Assigned task: Find the string "intersection" in the entries and copy each line that has it.

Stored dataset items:

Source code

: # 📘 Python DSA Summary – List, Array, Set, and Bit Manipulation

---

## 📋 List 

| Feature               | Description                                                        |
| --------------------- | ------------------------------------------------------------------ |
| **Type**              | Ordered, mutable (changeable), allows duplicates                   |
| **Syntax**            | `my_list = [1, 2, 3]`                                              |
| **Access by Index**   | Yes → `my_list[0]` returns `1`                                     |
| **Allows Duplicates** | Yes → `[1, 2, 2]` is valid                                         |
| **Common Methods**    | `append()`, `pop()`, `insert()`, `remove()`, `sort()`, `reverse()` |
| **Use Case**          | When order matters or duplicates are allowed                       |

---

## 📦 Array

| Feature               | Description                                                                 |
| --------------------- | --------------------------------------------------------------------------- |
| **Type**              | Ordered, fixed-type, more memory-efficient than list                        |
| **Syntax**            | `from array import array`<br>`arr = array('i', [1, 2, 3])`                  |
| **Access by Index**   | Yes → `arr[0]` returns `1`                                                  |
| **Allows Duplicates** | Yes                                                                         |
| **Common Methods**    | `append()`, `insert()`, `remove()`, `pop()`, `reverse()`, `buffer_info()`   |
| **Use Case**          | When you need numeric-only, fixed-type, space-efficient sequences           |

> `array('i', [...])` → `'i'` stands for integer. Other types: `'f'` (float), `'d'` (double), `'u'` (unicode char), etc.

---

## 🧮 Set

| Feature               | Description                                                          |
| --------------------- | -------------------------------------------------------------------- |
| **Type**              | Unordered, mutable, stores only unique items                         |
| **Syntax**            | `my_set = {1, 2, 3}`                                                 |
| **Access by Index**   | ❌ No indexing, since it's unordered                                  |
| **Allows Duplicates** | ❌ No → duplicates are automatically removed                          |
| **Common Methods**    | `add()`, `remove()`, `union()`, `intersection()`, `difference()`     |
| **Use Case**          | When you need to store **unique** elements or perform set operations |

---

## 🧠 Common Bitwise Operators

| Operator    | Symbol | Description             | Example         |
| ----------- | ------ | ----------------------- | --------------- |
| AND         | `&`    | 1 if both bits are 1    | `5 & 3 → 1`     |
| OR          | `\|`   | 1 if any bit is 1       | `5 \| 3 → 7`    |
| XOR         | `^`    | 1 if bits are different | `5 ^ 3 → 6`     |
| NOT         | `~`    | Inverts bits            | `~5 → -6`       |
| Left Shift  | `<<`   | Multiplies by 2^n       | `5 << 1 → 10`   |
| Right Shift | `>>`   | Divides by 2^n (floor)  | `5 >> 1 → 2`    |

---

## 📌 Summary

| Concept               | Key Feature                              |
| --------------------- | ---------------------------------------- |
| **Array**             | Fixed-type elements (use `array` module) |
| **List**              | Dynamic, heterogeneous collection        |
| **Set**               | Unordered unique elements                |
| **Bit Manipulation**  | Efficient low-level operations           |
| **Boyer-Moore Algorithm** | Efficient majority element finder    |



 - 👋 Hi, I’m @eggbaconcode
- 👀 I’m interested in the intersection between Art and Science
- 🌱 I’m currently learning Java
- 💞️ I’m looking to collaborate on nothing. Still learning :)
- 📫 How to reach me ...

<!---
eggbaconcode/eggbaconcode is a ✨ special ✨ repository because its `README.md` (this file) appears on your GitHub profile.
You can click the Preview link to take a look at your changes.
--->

Response:
| **Common Methods**    | `add()`, `remove()`, `union()`, `intersection()`, `difference()`     |
- 👀 I’m interested in the intersection between Art and Science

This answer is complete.